J’ai du quitter un jour mon paradis afin d’aller à Paris,

pour des raisons d’héritage,
j’ai préparé mes bagages, j’ai revêtu mes plus beaux atours,
mais, las, dès mon arrivée, je n’ai pas aimé le bruit,
et l’attitude de certains hommes qui ne pensaient dans les transports

qu’à toucher à travers mes vêtements mes seins arrogants et lourds
qui sont ma fierté avec la fourrure de mon pubis.
Un jour, alors que les formalités étaient terminées,
et que je m’apprêtais à partir le lendemain,

je me décidai de visiter
l’île de la Cité et la cathédrale Notre-Dame,
une jeune femme, belle comme le jour, me bouscula par mégarde,
s’arrêta, s’excusa, et insista pour m’emmener chez elle, 

- je suis infirmière, ajouta t-elle,
venez, je vais vous examiner.
Peu habituée à tant de sollicitude,
j’acceptai, et la suivis dans un bel appartement.
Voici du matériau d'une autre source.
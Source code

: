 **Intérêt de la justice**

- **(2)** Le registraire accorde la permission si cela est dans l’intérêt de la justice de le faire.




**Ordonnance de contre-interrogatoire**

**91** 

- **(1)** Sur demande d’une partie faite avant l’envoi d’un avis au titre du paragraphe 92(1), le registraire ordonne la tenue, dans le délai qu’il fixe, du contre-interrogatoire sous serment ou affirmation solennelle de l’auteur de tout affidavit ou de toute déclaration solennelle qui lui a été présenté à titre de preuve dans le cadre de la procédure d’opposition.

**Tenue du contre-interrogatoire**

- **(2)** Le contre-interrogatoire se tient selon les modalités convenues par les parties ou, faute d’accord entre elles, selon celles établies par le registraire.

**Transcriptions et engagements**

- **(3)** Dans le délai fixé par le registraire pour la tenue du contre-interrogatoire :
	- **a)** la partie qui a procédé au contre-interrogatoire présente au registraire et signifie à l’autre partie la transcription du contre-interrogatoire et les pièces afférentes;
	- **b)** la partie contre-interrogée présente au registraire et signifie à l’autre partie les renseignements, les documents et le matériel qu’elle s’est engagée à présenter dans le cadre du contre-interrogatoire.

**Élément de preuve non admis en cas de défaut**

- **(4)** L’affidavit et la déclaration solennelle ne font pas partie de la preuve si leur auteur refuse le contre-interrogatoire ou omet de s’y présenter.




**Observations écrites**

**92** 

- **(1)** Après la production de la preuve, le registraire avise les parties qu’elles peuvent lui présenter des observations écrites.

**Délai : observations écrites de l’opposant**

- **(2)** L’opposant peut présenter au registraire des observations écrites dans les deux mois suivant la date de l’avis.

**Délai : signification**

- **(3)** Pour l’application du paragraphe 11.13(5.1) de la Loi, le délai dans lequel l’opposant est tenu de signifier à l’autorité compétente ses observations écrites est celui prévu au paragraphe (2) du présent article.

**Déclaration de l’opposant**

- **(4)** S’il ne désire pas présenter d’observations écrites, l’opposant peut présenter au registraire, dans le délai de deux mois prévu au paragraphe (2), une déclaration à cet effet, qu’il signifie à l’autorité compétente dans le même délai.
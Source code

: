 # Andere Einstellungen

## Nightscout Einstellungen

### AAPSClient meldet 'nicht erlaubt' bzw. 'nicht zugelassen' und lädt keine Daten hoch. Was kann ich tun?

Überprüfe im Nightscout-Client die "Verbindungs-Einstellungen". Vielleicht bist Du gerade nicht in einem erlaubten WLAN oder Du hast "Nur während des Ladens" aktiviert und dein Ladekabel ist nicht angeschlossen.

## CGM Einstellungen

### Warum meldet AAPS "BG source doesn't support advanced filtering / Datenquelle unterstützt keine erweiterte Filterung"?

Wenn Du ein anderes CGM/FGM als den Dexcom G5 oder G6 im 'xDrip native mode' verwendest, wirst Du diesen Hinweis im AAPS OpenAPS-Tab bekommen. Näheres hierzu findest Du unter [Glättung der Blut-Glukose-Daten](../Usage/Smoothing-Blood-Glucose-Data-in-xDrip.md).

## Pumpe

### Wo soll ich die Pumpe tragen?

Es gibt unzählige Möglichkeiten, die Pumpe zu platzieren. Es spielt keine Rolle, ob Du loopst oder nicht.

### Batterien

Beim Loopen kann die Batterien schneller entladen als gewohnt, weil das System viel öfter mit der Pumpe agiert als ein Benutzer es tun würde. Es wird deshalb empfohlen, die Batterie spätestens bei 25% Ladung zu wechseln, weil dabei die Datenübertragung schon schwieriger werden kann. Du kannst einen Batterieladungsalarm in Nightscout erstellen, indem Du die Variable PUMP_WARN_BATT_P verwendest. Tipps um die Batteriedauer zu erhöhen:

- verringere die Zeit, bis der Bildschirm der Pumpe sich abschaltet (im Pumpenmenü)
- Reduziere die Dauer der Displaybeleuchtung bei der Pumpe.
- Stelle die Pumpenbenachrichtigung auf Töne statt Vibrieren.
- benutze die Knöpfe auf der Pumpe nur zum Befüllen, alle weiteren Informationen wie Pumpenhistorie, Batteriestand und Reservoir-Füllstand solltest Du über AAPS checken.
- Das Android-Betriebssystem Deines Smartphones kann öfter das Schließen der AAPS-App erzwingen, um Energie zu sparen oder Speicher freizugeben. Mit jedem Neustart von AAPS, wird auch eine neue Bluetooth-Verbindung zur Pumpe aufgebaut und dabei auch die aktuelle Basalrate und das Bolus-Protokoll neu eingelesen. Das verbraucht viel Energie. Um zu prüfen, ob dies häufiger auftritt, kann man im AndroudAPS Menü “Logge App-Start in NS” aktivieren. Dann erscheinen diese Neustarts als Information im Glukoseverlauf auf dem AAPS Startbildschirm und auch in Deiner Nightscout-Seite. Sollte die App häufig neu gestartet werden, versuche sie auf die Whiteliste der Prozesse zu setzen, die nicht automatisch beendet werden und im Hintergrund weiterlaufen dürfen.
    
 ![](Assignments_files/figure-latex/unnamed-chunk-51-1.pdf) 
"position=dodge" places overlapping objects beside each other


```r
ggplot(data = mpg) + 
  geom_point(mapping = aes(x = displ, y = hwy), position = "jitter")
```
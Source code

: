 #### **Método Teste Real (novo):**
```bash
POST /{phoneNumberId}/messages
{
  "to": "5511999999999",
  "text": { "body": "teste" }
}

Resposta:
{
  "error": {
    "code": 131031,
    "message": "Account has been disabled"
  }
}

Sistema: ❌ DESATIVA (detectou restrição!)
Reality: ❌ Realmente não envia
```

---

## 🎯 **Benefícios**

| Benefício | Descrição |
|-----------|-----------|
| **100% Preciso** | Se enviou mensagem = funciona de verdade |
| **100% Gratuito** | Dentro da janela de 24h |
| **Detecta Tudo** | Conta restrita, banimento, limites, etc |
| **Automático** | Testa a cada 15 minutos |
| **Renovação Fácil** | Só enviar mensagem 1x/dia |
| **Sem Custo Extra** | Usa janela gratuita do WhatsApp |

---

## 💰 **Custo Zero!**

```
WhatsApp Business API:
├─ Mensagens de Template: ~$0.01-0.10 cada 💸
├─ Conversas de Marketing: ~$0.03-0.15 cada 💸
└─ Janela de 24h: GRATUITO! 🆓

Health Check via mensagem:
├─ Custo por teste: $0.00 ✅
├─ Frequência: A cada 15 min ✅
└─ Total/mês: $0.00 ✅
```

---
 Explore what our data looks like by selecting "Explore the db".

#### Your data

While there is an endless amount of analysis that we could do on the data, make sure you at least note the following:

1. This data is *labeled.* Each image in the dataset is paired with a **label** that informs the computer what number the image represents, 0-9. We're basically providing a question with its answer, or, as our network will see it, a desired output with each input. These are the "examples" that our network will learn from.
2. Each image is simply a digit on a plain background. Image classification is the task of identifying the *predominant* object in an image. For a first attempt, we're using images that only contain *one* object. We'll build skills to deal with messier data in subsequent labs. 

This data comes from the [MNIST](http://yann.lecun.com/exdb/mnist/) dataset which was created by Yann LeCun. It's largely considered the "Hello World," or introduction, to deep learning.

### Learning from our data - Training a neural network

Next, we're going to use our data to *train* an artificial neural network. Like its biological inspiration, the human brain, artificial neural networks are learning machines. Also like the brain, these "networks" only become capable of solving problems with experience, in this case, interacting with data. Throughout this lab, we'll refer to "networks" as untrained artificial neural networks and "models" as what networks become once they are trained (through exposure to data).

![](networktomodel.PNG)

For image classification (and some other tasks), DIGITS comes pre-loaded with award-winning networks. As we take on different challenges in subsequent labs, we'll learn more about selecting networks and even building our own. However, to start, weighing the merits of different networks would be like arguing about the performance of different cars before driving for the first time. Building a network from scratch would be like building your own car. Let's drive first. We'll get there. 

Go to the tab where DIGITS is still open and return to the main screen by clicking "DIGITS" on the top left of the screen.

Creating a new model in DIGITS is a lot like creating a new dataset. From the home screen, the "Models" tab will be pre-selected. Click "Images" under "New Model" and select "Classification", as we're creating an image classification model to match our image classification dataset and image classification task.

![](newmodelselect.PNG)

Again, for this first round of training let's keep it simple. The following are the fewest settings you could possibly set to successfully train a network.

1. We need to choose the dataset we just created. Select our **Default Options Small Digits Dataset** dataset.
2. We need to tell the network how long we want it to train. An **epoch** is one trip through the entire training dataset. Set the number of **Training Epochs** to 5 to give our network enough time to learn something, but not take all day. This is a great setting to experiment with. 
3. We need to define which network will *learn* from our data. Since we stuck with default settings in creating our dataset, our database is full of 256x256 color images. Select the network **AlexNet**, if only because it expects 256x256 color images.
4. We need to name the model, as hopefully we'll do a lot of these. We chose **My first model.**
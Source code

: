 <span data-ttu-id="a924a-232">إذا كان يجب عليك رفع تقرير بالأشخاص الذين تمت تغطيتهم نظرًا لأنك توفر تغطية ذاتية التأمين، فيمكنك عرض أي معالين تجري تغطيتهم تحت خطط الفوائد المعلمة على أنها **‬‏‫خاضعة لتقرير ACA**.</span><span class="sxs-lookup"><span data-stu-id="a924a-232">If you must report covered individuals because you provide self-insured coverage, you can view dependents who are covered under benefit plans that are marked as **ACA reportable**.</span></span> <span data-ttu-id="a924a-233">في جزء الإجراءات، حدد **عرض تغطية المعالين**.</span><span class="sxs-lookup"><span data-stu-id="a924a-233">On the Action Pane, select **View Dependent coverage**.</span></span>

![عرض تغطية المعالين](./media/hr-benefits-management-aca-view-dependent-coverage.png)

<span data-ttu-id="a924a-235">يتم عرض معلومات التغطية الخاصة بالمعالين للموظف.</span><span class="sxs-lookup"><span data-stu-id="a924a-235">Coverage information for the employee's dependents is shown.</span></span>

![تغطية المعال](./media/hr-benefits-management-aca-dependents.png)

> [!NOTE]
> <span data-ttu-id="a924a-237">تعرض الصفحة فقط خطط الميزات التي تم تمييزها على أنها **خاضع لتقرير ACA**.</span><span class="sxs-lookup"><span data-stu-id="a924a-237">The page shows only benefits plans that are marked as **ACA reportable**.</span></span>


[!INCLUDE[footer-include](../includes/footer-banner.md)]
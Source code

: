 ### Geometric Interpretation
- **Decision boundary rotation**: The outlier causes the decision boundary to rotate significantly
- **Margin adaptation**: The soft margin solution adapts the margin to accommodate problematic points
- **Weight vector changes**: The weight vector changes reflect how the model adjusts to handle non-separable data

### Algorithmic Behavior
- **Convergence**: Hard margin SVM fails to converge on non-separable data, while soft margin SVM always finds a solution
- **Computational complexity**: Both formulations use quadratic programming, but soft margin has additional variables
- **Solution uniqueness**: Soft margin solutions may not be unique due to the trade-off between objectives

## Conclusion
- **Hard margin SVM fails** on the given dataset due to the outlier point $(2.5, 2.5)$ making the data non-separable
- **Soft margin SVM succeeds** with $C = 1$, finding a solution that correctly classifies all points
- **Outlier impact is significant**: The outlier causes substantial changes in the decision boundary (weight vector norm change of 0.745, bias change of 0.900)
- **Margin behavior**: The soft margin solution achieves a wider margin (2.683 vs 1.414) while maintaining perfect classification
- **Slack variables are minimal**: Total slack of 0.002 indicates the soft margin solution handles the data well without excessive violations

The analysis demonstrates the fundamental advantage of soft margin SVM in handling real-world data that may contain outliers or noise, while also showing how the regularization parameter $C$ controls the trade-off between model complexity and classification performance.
Arrivée dans sa chambre, elle me dit :
-ôtez vos vêtements, je vais vous examiner,
confiante, j’enlevai ma micro-robe de tulle,
mes escarpins, mes bas de soie, et ma culotte,

elle m’allongea sur son lit, me regarda, et me lança, souriante,
- tu es si belle, rassure-toi, tu n’as rien,
puis, elle se pencha et déposa subitement sur mes lèvres
l’émoi d’un baiser, émue, je le lui rendis, et je l’attirai contre moi,

mais devenue farouche, elle se déshabilla à son tour,
s’agenouilla sur moi, et me rapporta : - je suis une tribade,
prêtresse de Sappho, laisse-moi te conduire
par mes étreintes câlines et sûres sur les radeaux du Désir,


sur les steppes de la lascivité.
Bientôt, je défaillis, criai, trépignai, hoquetai,
hurlai des heures durant des odes de lumière,
et cheminai dessus l’orgueil de la tendresse,

soudain, appuyée sur mes talons,
le lait de la Jouissance m’emporta,
elle récolta ce doux cépage que nous bûmes,
et nous nous endormîmes, entrelacées,

depuis lors, tu es devenue ma Maîtresse, ô mon amante,
tu as quitté Paris, et il ne se passe pas de jour
sans que nous ne fêtions
la Grâce de nos féminités si pures !

Sophie Rivière

L’aurore se lève sur les paupières des chemins

Le tonnerre gronde, la pluie ruisselle
dessus les hameaux, les bourgs, et les forêts du Maine,
les oiseaux se cachent parmi les trirèmes des arbres,
silencieux, cependant bientôt les voiles de l’aurore se lèvent

sur les paupières des chemins,
l’azur apparaît déjà non loin de notre hameau,
les frêles libellules reprennent leur envol,
près de notre borde, des étangs, et du Loir.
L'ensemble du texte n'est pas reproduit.